Home > Oncology > ELCC 2022 > Advanced Non-Small Cell Lung Cancer > Immunotherapy delays deterioration in health-related quality of life in metastatic NSCLC

Immunotherapy delays deterioration in health-related quality of life in metastatic NSCLC

Presented by
Dr Edward Garon, David Geffen School of Medicine at UCLA, CA, USA
Conference
ELCC 2022
Trial
Phase 3, POSEIDON
Doi
https://doi.org/10.55788/1f78466a
The phase 3 POSEIDON study previously showed that the addition of immunotherapy (durvalumab or durvalumab/tremelimumab) to chemotherapy numerically improved survival of patients with metastatic non-small cell lung cancer (NSCLC). Patient-reported outcomes now indicate that deterioration of health-related quality of life (QoL) is delayed.

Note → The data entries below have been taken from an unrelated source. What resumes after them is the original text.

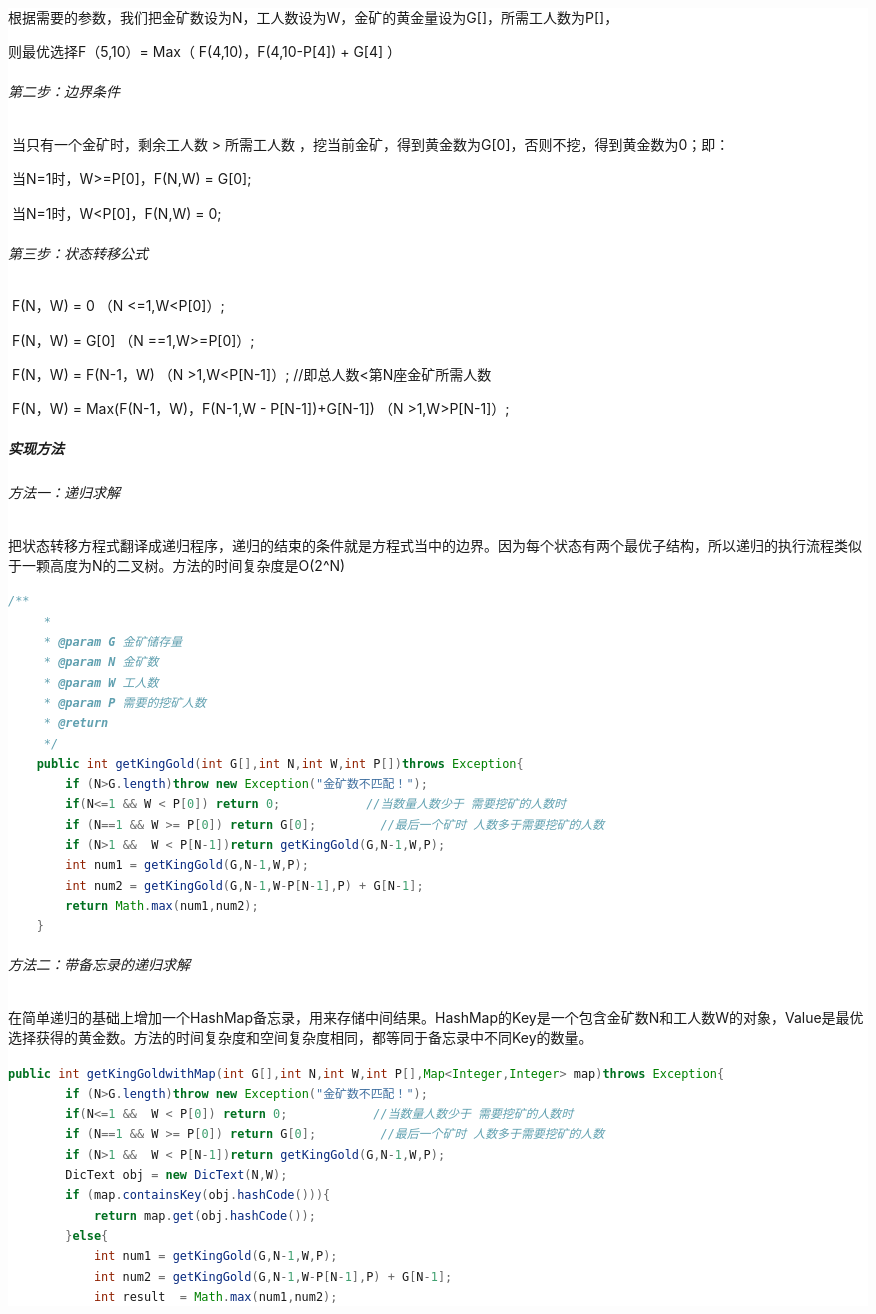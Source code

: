 ​	根据需要的参数，我们把金矿数设为N，工人数设为W，金矿的黄金量设为G[]，所需工人数为P[]，

则最优选择F（5,10）=  Max（   F(4,10)，F(4,10-P[4]) + G[4]  ）

###### 第二步：边界条件

​	当只有一个金矿时，剩余工人数  >  所需工人数 ，挖当前金矿，得到黄金数为G[0]，否则不挖，得到黄金数为0；即：

​	当N=1时，W>=P[0]，F(N,W) = G[0];

​	当N=1时，W<P[0]，F(N,W) = 0;

###### 第三步：状态转移公式

​	F(N，W) = 0  （N <=1,W<P[0]）;

​	F(N，W) = G[0]  （N ==1,W>=P[0]）;

​	F(N，W) = F(N-1，W) （N >1,W<P[N-1]）;  //即总人数<第N座金矿所需人数

​	F(N，W) = Max(F(N-1，W)，F(N-1,W - P[N-1])+G[N-1]) （N >1,W>P[N-1]）;

##### 实现方法

###### 	方法一：递归求解

把状态转移方程式翻译成递归程序，递归的结束的条件就是方程式当中的边界。因为每个状态有两个最优子结构，所以递归的执行流程类似于一颗高度为N的二叉树。方法的时间复杂度是O(2^N)

```java
/**
     *
     * @param G 金矿储存量
     * @param N 金矿数
     * @param W 工人数
     * @param P 需要的挖矿人数
     * @return
     */
    public int getKingGold(int G[],int N,int W,int P[])throws Exception{
        if (N>G.length)throw new Exception("金矿数不匹配！");
        if(N<=1 && W < P[0]) return 0;            //当数量人数少于 需要挖矿的人数时
        if (N==1 && W >= P[0]) return G[0];         //最后一个矿时 人数多于需要挖矿的人数
        if (N>1 &&  W < P[N-1])return getKingGold(G,N-1,W,P);
        int num1 = getKingGold(G,N-1,W,P);
        int num2 = getKingGold(G,N-1,W-P[N-1],P) + G[N-1];
        return Math.max(num1,num2);
    }

```



###### 	方法二：带备忘录的递归求解



在简单递归的基础上增加一个HashMap备忘录，用来存储中间结果。HashMap的Key是一个包含金矿数N和工人数W的对象，Value是最优选择获得的黄金数。方法的时间复杂度和空间复杂度相同，都等同于备忘录中不同Key的数量。

```java
public int getKingGoldwithMap(int G[],int N,int W,int P[],Map<Integer,Integer> map)throws Exception{
        if (N>G.length)throw new Exception("金矿数不匹配！");
        if(N<=1 &&  W < P[0]) return 0;            //当数量人数少于 需要挖矿的人数时
        if (N==1 && W >= P[0]) return G[0];         //最后一个矿时 人数多于需要挖矿的人数
        if (N>1 &&  W < P[N-1])return getKingGold(G,N-1,W,P); 
        DicText obj = new DicText(N,W);
        if (map.containsKey(obj.hashCode())){
            return map.get(obj.hashCode());
        }else{
            int num1 = getKingGold(G,N-1,W,P);
            int num2 = getKingGold(G,N-1,W-P[N-1],P) + G[N-1];
            int result  = Math.max(num1,num2);
```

Immunotherapy is an important treatment modality for metastatic NSCLC. Dual blockade of PD-1/PD-L1 and CTLA-4 pathways may provide additive or synergistic effects. In the phase 3 POSEIDON trial (NCT03164616), first-line durvalumab plus chemotherapy significantly improved progression-free survival (PFS) versus chemotherapy alone in patients with metastatic NSCLC, with a positive trend for overall survival (OS) improvement that did not reach statistical significance [1]. In addition, first-line tremelimumab plus durvalumab plus chemotherapy demonstrated statistically significant and clinically meaningful improvements in both PFS and OS versus chemotherapy alone [1]. Now, Dr Edward Garon (David Geffen School of Medicine at UCLA, CA, USA) presented patient-reported outcomes of POSEIDON [2].

The trial randomised 1,013 patients with EGFR/ALK wildtype metastatic NSCLC 1:1:1 to durvalumab/tremelimumab /chemotherapy, durvalumab/chemotherapy, or chemotherapy alone, until progression of disease or unacceptable toxicity. Global health status/QoL, functioning, and symptoms were assessed as a secondary endpoint using EORTC QLQ-C30 and QLQ-LC13 questionnaires. Time to deterioration was also evaluated.

Compliance with the questionnaires was ≥60% (acceptable to good). Baseline global health status/QoL, functioning, and symptom scores were generally similar across treatment arms (see Table). Time to deterioration was longer with durvalumab/tremelimumab/chemotherapy and durvalumab/chemotherapy versus chemotherapy alone across nearly all patient-reported outcomes.

Table: Patient-reported outcomes in POSEIDON [2]



Dr Garon concluded that the addition of durvalumab with or without tremelimumab to chemotherapy improved efficacy while delaying deterioration in health-related QoL in patients with metastatic NSCLC. The observed delay in time to deterioration was generally similar in the durvalumab/tremelimumab/chemotherapy and durvalumab/chemotherapy arms.

  1. Johnson ML, et al. Abstract PL02.01. WCLC 2021, 08–14 September.
  2. Garon E, et al. Patient reported outcomes (PROs) with 1L durvalumab (D), with or without tremelimumab (T), plus chemotherapy (CT) in metastatic (m) NSCLC: Results from POSEIDON. Abstract 5MO. ELCC 2022 Virtual Meeting, 30 March–02 April.